WWE Divas have more mainstream exposure now than they ever have, with Total Divas on E! reaching female audiences that had little experience with WWE prior to the program’s premiere last July. TotalDivas_S2_TVE_2560x1450_1280x725_198044739805Unfortunately, it appears as if the drama depicted on the reality series undermines the potential for any Diva to emerge as a positive role model for young girls in the same way that Cena has been for young boys over the past decade. Total Divas, cut from the Kardashians cloth, has apparently precluded WWE Divas from establishing a respectable presence in the ring over the cacophony of bitchiness that has made them more famous outside of it.

Worse still, the ‘heroinemia’ afflicting WWE extends to in-ring performers that are not in the cast of Total Divas. Among the fan favorites in WWE, none of their identities exist to inspire anything other than erections. Divas barely represent narrative archetypes and they hardly stand for a virtue beyond prettiness. For example, if a non-wrestling fan asked, “So what’s [NXT rookie] Bayley about?” the answer would be, “Well, she’s happy, and she likes to hug.”

“What about Becky Lynch?”
“She’s Irish, therefore she dances. A lot.”

“This Alexa Bliss is a looker. What’s her deal?”
“Yes, she is very pretty. She also likes glitter.”

“Ooo! What about Paige? She looks all goth and she screams.”
“That about covers it.”

“Tamina seems pretty badass, though.”
“Yeah, but she never talks, so no one has any idea what her deal is. She hasn’t been on TV in months, either. But hey, her dad wrestled!”

And the Divas’ top spot is not immune to this lack of dimension, either.

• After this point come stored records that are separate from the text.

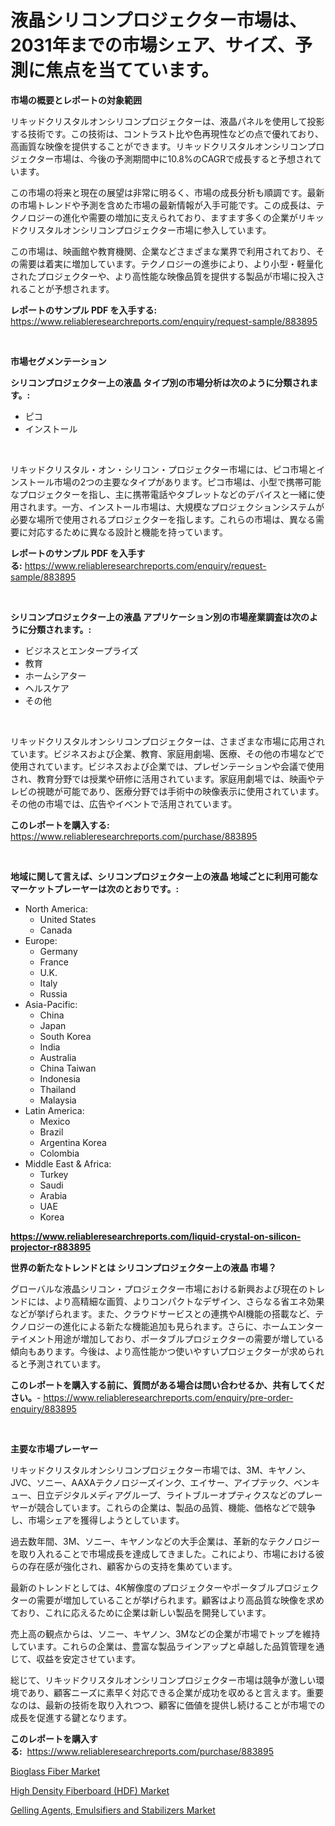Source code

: <p><h1>液晶シリコンプロジェクター市場は、2031年までの市場シェア、サイズ、予測に焦点を当てています。</h1></p><p><strong>市場の概要とレポートの対象範囲</strong></p>
<p><p>リキッドクリスタルオンシリコンプロジェクターは、液晶パネルを使用して投影する技術です。この技術は、コントラスト比や色再現性などの点で優れており、高画質な映像を提供することができます。リキッドクリスタルオンシリコンプロジェクター市場は、今後の予測期間中に10.8%のCAGRで成長すると予想されています。</p><p>この市場の将来と現在の展望は非常に明るく、市場の成長分析も順調です。最新の市場トレンドや予測を含めた市場の最新情報が入手可能です。この成長は、テクノロジーの進化や需要の増加に支えられており、ますます多くの企業がリキッドクリスタルオンシリコンプロジェクター市場に参入しています。</p><p>この市場は、映画館や教育機関、企業などさまざまな業界で利用されており、その需要は着実に増加しています。テクノロジーの進歩により、より小型・軽量化されたプロジェクターや、より高性能な映像品質を提供する製品が市場に投入されることが予想されます。</p></p>
<p><strong>レポートのサンプル PDF を入手する:</strong> <a href="https://www.reliableresearchreports.com/enquiry/request-sample/883895">https://www.reliableresearchreports.com/enquiry/request-sample/883895</a></p>
<p>&nbsp;</p>
<p><strong>市場セグメンテーション</strong></p>
<p><strong>シリコンプロジェクター上の液晶 タイプ別の市場分析は次のように分類されます。:</strong></p>
<p><ul><li>ピコ</li><li>インストール</li></ul></p>
<p>&nbsp;</p>
<p><p>リキッドクリスタル・オン・シリコン・プロジェクター市場には、ピコ市場とインストール市場の2つの主要なタイプがあります。ピコ市場は、小型で携帯可能なプロジェクターを指し、主に携帯電話やタブレットなどのデバイスと一緒に使用されます。一方、インストール市場は、大規模なプロジェクションシステムが必要な場所で使用されるプロジェクターを指します。これらの市場は、異なる需要に対応するために異なる設計と機能を持っています。</p></p>
<p><strong>レポートのサンプル PDF を入手する:</strong>&nbsp;<a href="https://www.reliableresearchreports.com/enquiry/request-sample/883895">https://www.reliableresearchreports.com/enquiry/request-sample/883895</a></p>
<p>&nbsp;</p>
<p><strong> シリコンプロジェクター上の液晶 アプリケーション別の市場産業調査は次のように分類されます。:</strong></p>
<p><ul><li>ビジネスとエンタープライズ</li><li>教育</li><li>ホームシアター</li><li>ヘルスケア</li><li>その他</li></ul></p>
<p>&nbsp;</p>
<p><p>リキッドクリスタルオンシリコンプロジェクターは、さまざまな市場に応用されています。ビジネスおよび企業、教育、家庭用劇場、医療、その他の市場などで使用されています。ビジネスおよび企業では、プレゼンテーションや会議で使用され、教育分野では授業や研修に活用されています。家庭用劇場では、映画やテレビの視聴が可能であり、医療分野では手術中の映像表示に使用されています。その他の市場では、広告やイベントで活用されています。</p></p>
<p><strong>このレポートを購入する:</strong>&nbsp; <a href="https://www.reliableresearchreports.com/purchase/883895">https://www.reliableresearchreports.com/purchase/883895</a></p>
<p>&nbsp;</p>
<p><strong>地域に関して言えば、シリコンプロジェクター上の液晶 地域ごとに利用可能なマーケットプレーヤーは次のとおりです。:</strong></p>
<p><ul>
    <li>
        North America:
        <ul>
            <li>United States</li>
            <li>Canada</li>
        </ul>
    </li>
    <li>
        Europe:
        <ul>
            <li>Germany</li>
            <li>France</li>
            <li>U.K.</li>
            <li>Italy</li>
            <li>Russia</li>
        </ul>
    </li>
    <li>
        Asia-Pacific:
        <ul>
            <li>China</li>
            <li>Japan</li>
            <li>South Korea</li>
            <li>India</li>
            <li>Australia</li>
            <li>China Taiwan</li>
            <li>Indonesia</li>
            <li>Thailand</li>
            <li>Malaysia</li>
        </ul>
    </li>
    <li>
        Latin America:
        <ul>
            <li>Mexico</li>
            <li>Brazil</li>
            <li>Argentina Korea</li>
            <li>Colombia</li>
        </ul>
    </li>
    <li>
        Middle East & Africa:
        <ul>
            <li>Turkey</li>
            <li>Saudi</li>
            <li>Arabia</li>
            <li>UAE</li>
            <li>Korea</li>
        </ul>
    </li>
    </ul></p>
<p><strong><a href="https://www.reliableresearchreports.com/liquid-crystal-on-silicon-projector-r883895">https://www.reliableresearchreports.com/liquid-crystal-on-silicon-projector-r883895</a></strong>&nbsp;</p>
<p><strong>世界の新たなトレンドとは シリコンプロジェクター上の液晶 市場？</strong></p>
<p><p>グローバルな液晶シリコン・プロジェクター市場における新興および現在のトレンドには、より高精細な画質、よりコンパクトなデザイン、さらなる省エネ効果などが挙げられます。また、クラウドサービスとの連携やAI機能の搭載など、テクノロジーの進化による新たな機能追加も見られます。さらに、ホームエンターテイメント用途が増加しており、ポータブルプロジェクターの需要が増している傾向もあります。今後は、より高性能かつ使いやすいプロジェクターが求められると予測されています。</p></p>
<p><strong>このレポートを購入する前に、質問がある場合は問い合わせるか、共有してください。</strong>- <a href="https://www.reliableresearchreports.com/enquiry/pre-order-enquiry/883895">https://www.reliableresearchreports.com/enquiry/pre-order-enquiry/883895</a></p>
<p>&nbsp;</p>
<p><strong>主要な市場プレーヤー</strong></p>
<p><p>リキッドクリスタルオンシリコンプロジェクター市場では、3M、キヤノン、JVC、ソニー、AAXAテクノロジーズインク、エイサー、アイプテック、ベンキュー、日立デジタルメディアグループ、ライトブルーオプティクスなどのプレーヤーが競合しています。これらの企業は、製品の品質、機能、価格などで競争し、市場シェアを獲得しようとしています。</p><p>過去数年間、3M、ソニー、キヤノンなどの大手企業は、革新的なテクノロジーを取り入れることで市場成長を達成してきました。これにより、市場における彼らの存在感が強化され、顧客からの支持を集めています。</p><p>最新のトレンドとしては、4K解像度のプロジェクターやポータブルプロジェクターの需要が増加していることが挙げられます。顧客はより高品質な映像を求めており、これに応えるために企業は新しい製品を開発しています。</p><p>売上高の観点からは、ソニー、キヤノン、3Mなどの企業が市場でトップを維持しています。これらの企業は、豊富な製品ラインアップと卓越した品質管理を通じて、収益を安定させています。</p><p>総じて、リキッドクリスタルオンシリコンプロジェクター市場は競争が激しい環境であり、顧客ニーズに素早く対応できる企業が成功を収めると言えます。重要なのは、最新の技術を取り入れつつ、顧客に価値を提供し続けることが市場での成長を促進する鍵となります。</p></p>
<p><strong>このレポートを購入する:</strong>&nbsp;&nbsp;<a href="https://www.reliableresearchreports.com/purchase/883895">https://www.reliableresearchreports.com/purchase/883895</a></p>
<p><p><a href="https://www.linkedin.com/pulse/bioglass-fiber-market-size-examines-its-scope-primary-focus-2adte?trackingId=lYosGdbdP6du9OpPQHfZjQ%3D%3D">Bioglass Fiber Market</a></p><p><a href="https://www.linkedin.com/pulse/high-density-fiberboard-hdf-market-size-2024-2031-global-zj8ye?trackingId=zOwa6shts55c7FGv0V1Zow%3D%3D">High Density Fiberboard (HDF) Market</a></p><p><a href="https://www.linkedin.com/pulse/gelling-agents-emulsifiers-stabilizers-market-provides-4hbve?trackingId=KB%2FULTBBa46k%2FCgtbe7ZzA%3D%3D">Gelling Agents, Emulsifiers and Stabilizers Market</a></p></p>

WWE Divas Champion AJ Lee’s gimmick can be most easily described as ‘deranged adolescent,’ easy for young girls to emulate aj-lee-injuredbut hard to earn respect with in the real world. Even the most proficient of Divas, Natalya for example, has not had the opportunity to assert the strong character of which her wrestling style suggests she is capable. Natalya’s most recent on-air storyline frames her as the apologetically more successful wife of Tyson Kidd, who resents her more like a petulant son than a life partner (that WWE frames the couple’s success as an either/or binary is a suggestion far more dangerous than any allusion to a shot-down Malaysian airplane).

Investigating additional examples of gendered limitations will yield the same underwhelming results. And although the same kind of indictment could be made of WWE Superstars, the airtime given to the men leaves more room for forgiveness when a character leaves something to be desired; there is always another guy one segment away. Conversely, the limited time that Divas have to showcase their abilities makes it even more critical that they are represented from a place of strength, whether as heroines or villainesses. As it stands, Divas are set up to remain secondary with no hope of breaking through the system’s engineered ceiling.

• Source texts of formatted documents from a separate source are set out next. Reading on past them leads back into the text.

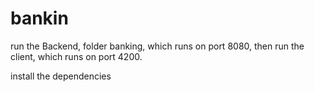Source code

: # bankin

run the Backend, folder banking,  which runs on port 8080, then run the client, which runs on port 4200. 

install the dependencies 
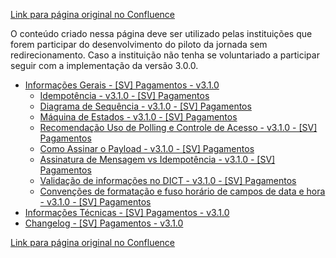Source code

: [Link para página original no Confluence](https://openfinancebrasil.atlassian.net/wiki/spaces/OF/pages/164528467)

O conteúdo criado nessa página deve ser utilizado pelas instituições que forem participar do desenvolvimento do piloto da jornada sem redirecionamento. Caso a instituição não tenha se voluntariado a participar seguir com a implementação da versão 3.0.0.

- [Informações Gerais - \[SV\] Pagamentos - v3.1.0](../../../../../../../OF/Open%20Finance%20Brasil/Especifica%c3%a7%c3%b5es%20de%20APIs/Servi%c3%a7os%20-%20SV/[SV]%20Inicia%c3%a7%c3%a3o%20de%20Pagamentos/[SV]%20API%20-%20Pagamentos/v3.1.0%20%e2%80%93%20[SV]%20Pagamentos%20%28Piloto%20JSR%29/Informa%c3%a7%c3%b5es%20Gerais%20-%20[SV]%20Pagamentos%20-%20v3.1.0/index)
    - [Idempotência - v3.1.0 - \[SV\] Pagamentos](../../../../../../../OF/Open%20Finance%20Brasil/Especifica%c3%a7%c3%b5es%20de%20APIs/Servi%c3%a7os%20-%20SV/[SV]%20Inicia%c3%a7%c3%a3o%20de%20Pagamentos/[SV]%20API%20-%20Pagamentos/v3.1.0%20%e2%80%93%20[SV]%20Pagamentos%20%28Piloto%20JSR%29/Informa%c3%a7%c3%b5es%20Gerais%20-%20[SV]%20Pagamentos%20-%20v3.1.0/Idempot%c3%aancia%20-%20v3.1.0%20-%20[SV]%20Pagamentos)
    - [Diagrama de Sequência - v3.1.0 - \[SV\] Pagamentos](../../../../../../../OF/Open%20Finance%20Brasil/Especifica%c3%a7%c3%b5es%20de%20APIs/Servi%c3%a7os%20-%20SV/[SV]%20Inicia%c3%a7%c3%a3o%20de%20Pagamentos/[SV]%20API%20-%20Pagamentos/v3.1.0%20%e2%80%93%20[SV]%20Pagamentos%20%28Piloto%20JSR%29/Informa%c3%a7%c3%b5es%20Gerais%20-%20[SV]%20Pagamentos%20-%20v3.1.0/Diagrama%20de%20Sequ%c3%aancia%20-%20v3.1.0%20-%20[SV]%20Pagamentos)
    - [Máquina de Estados - v3.1.0 - \[SV\] Pagamentos](../../../../../../../OF/Open%20Finance%20Brasil/Especifica%c3%a7%c3%b5es%20de%20APIs/Servi%c3%a7os%20-%20SV/[SV]%20Inicia%c3%a7%c3%a3o%20de%20Pagamentos/[SV]%20API%20-%20Pagamentos/v3.1.0%20%e2%80%93%20[SV]%20Pagamentos%20%28Piloto%20JSR%29/Informa%c3%a7%c3%b5es%20Gerais%20-%20[SV]%20Pagamentos%20-%20v3.1.0/M%c3%a1quina%20de%20Estados%20-%20v3.1.0%20-%20[SV]%20Pagamentos)
    - [Recomendação Uso de Polling e Controle de Acesso - v3.1.0 - \[SV\] Pagamentos](../../../../../../../OF/Open%20Finance%20Brasil/Especifica%c3%a7%c3%b5es%20de%20APIs/Servi%c3%a7os%20-%20SV/[SV]%20Inicia%c3%a7%c3%a3o%20de%20Pagamentos/[SV]%20API%20-%20Pagamentos/v3.1.0%20%e2%80%93%20[SV]%20Pagamentos%20%28Piloto%20JSR%29/Informa%c3%a7%c3%b5es%20Gerais%20-%20[SV]%20Pagamentos%20-%20v3.1.0/Recomenda%c3%a7%c3%a3o%20Uso%20de%20Polling%20e%20Controle%20de%20Acesso%20-%20v3.1.0%20-%20[SV]%20Pagamentos)
    - [Como Assinar o Payload - v3.1.0 - \[SV\] Pagamentos](../../../../../../../OF/Open%20Finance%20Brasil/Especifica%c3%a7%c3%b5es%20de%20APIs/Servi%c3%a7os%20-%20SV/[SV]%20Inicia%c3%a7%c3%a3o%20de%20Pagamentos/[SV]%20API%20-%20Pagamentos/v3.1.0%20%e2%80%93%20[SV]%20Pagamentos%20%28Piloto%20JSR%29/Informa%c3%a7%c3%b5es%20Gerais%20-%20[SV]%20Pagamentos%20-%20v3.1.0/Como%20Assinar%20o%20Payload%20-%20v3.1.0%20-%20[SV]%20Pagamentos)
    - [Assinatura de Mensagem vs Idempotência - v3.1.0 - \[SV\] Pagamentos](../../../../../../../OF/Open%20Finance%20Brasil/Especifica%c3%a7%c3%b5es%20de%20APIs/Servi%c3%a7os%20-%20SV/[SV]%20Inicia%c3%a7%c3%a3o%20de%20Pagamentos/[SV]%20API%20-%20Pagamentos/v3.1.0%20%e2%80%93%20[SV]%20Pagamentos%20%28Piloto%20JSR%29/Informa%c3%a7%c3%b5es%20Gerais%20-%20[SV]%20Pagamentos%20-%20v3.1.0/Assinatura%20de%20Mensagem%20vs%20Idempot%c3%aancia%20-%20v3.1.0%20-%20[SV]%20Pagamentos)
    - [Validação de informações no DICT - v3.1.0 - \[SV\] Pagamentos](../../../../../../../OF/Open%20Finance%20Brasil/Especifica%c3%a7%c3%b5es%20de%20APIs/Servi%c3%a7os%20-%20SV/[SV]%20Inicia%c3%a7%c3%a3o%20de%20Pagamentos/[SV]%20API%20-%20Pagamentos/v3.1.0%20%e2%80%93%20[SV]%20Pagamentos%20%28Piloto%20JSR%29/Informa%c3%a7%c3%b5es%20Gerais%20-%20[SV]%20Pagamentos%20-%20v3.1.0/Valida%c3%a7%c3%a3o%20de%20informa%c3%a7%c3%b5es%20no%20DICT%20-%20v3.1.0%20-%20[SV]%20Pagamentos)
    - [Convenções de formatação e fuso horário de campos de data e hora - v3.1.0 - \[SV\] Pagamentos](../../../../../../../OF/Open%20Finance%20Brasil/Especifica%c3%a7%c3%b5es%20de%20APIs/Servi%c3%a7os%20-%20SV/[SV]%20Inicia%c3%a7%c3%a3o%20de%20Pagamentos/[SV]%20API%20-%20Pagamentos/v3.1.0%20%e2%80%93%20[SV]%20Pagamentos%20%28Piloto%20JSR%29/Informa%c3%a7%c3%b5es%20Gerais%20-%20[SV]%20Pagamentos%20-%20v3.1.0/Conven%c3%a7%c3%b5es%20de%20formata%c3%a7%c3%a3o%20e%20fuso%20hor%c3%a1rio%20de%20campos%20de%20data%20e%20hora%20-%20v3.1.0%20-%20[SV]%20Pagamentos)
- [Informações Técnicas - \[SV\] Pagamentos - v3.1.0](../../../../../../../OF/Open%20Finance%20Brasil/Especifica%c3%a7%c3%b5es%20de%20APIs/Servi%c3%a7os%20-%20SV/[SV]%20Inicia%c3%a7%c3%a3o%20de%20Pagamentos/[SV]%20API%20-%20Pagamentos/v3.1.0%20%e2%80%93%20[SV]%20Pagamentos%20%28Piloto%20JSR%29/Informa%c3%a7%c3%b5es%20T%c3%a9cnicas%20-%20[SV]%20Pagamentos%20-%20v3.1.0)
- [Changelog - \[SV\] Pagamentos - v3.1.0](../../../../../../../OF/Open%20Finance%20Brasil/Especifica%c3%a7%c3%b5es%20de%20APIs/Servi%c3%a7os%20-%20SV/[SV]%20Inicia%c3%a7%c3%a3o%20de%20Pagamentos/[SV]%20API%20-%20Pagamentos/v3.1.0%20%e2%80%93%20[SV]%20Pagamentos%20%28Piloto%20JSR%29/Changelog%20-%20[SV]%20Pagamentos%20-%20v3.1.0)

[Link para página original no Confluence](https://openfinancebrasil.atlassian.net/wiki/spaces/OF/pages/164528467)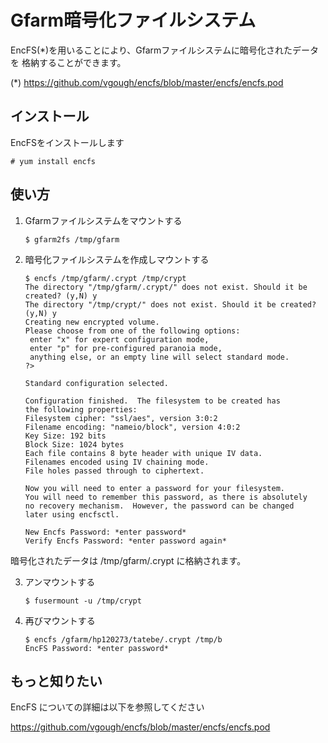 # Gfarm暗号化ファイルシステム

EncFS(*)を用いることにより、Gfarmファイルシステムに暗号化されたデータを
格納することができます。

(*) https://github.com/vgough/encfs/blob/master/encfs/encfs.pod

## インストール

EncFSをインストールします

    # yum install encfs

## 使い方

1. Gfarmファイルシステムをマウントする

       $ gfarm2fs /tmp/gfarm

2. 暗号化ファイルシステムを作成しマウントする

       $ encfs /tmp/gfarm/.crypt /tmp/crypt
       The directory "/tmp/gfarm/.crypt/" does not exist. Should it be created? (y,N) y
       The directory "/tmp/crypt/" does not exist. Should it be created? (y,N) y
       Creating new encrypted volume.
       Please choose from one of the following options:
        enter "x" for expert configuration mode,
        enter "p" for pre-configured paranoia mode,
        anything else, or an empty line will select standard mode.
       ?>
       
       Standard configuration selected.
       
       Configuration finished.  The filesystem to be created has
       the following properties:
       Filesystem cipher: "ssl/aes", version 3:0:2
       Filename encoding: "nameio/block", version 4:0:2
       Key Size: 192 bits
       Block Size: 1024 bytes
       Each file contains 8 byte header with unique IV data.
       Filenames encoded using IV chaining mode.
       File holes passed through to ciphertext.
       
       Now you will need to enter a password for your filesystem.
       You will need to remember this password, as there is absolutely
       no recovery mechanism.  However, the password can be changed
       later using encfsctl.
       
       New Encfs Password: *enter password*
       Verify Encfs Password: *enter password again*

暗号化されたデータは /tmp/gfarm/.crypt に格納されます。

3. アンマウントする

       $ fusermount -u /tmp/crypt

4. 再びマウントする

       $ encfs /gfarm/hp120273/tatebe/.crypt /tmp/b
       EncFS Password: *enter password*

## もっと知りたい

EncFS についての詳細は以下を参照してください

https://github.com/vgough/encfs/blob/master/encfs/encfs.pod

Wrestling fans may be generations removed from Hulk Hogan’s ‘demandments’ of “training, saying your prayers, taking your vitamins, and believing in yourself,” but broad characters like his are still key to expanding an audience with a family-friendly approach. Hogan remains one of the biggest WWE stars of all time, and Cena owes his success to attributes they share. How Divas have not been tapped to engage the kids, whose parents spend the most money on the product, seems fiscally irresponsible and socially indefensible.

In fairness to WWE, they have no experience with a breakout female star the ilk of Hogan or Cena. The Fabulous Moolah held the women’s championship for nearly 30 years as a ruthless competitor who prided herself on being…well…fabulous. Still, even Moolah made a point of making sure everyone knew she was the best lady wrestler in the world.





This generation of Divas does not seem to carry that distinction in such high esteem. And when an entire cast of women is not allowed to declare the importance of their goals, then little girls watching WWE must learn to nurture their dreams elsewhere. But the first Diva who steps into the ring with a microphone and says, “I kept moving forward in a business, where men told me I should quit, because I love wrestling and no one was going to make me stop, and I did it for all of you little girls out there with dreams of your own,” will be the Diva that Vince McMahon walks up to and says, “I smell money.”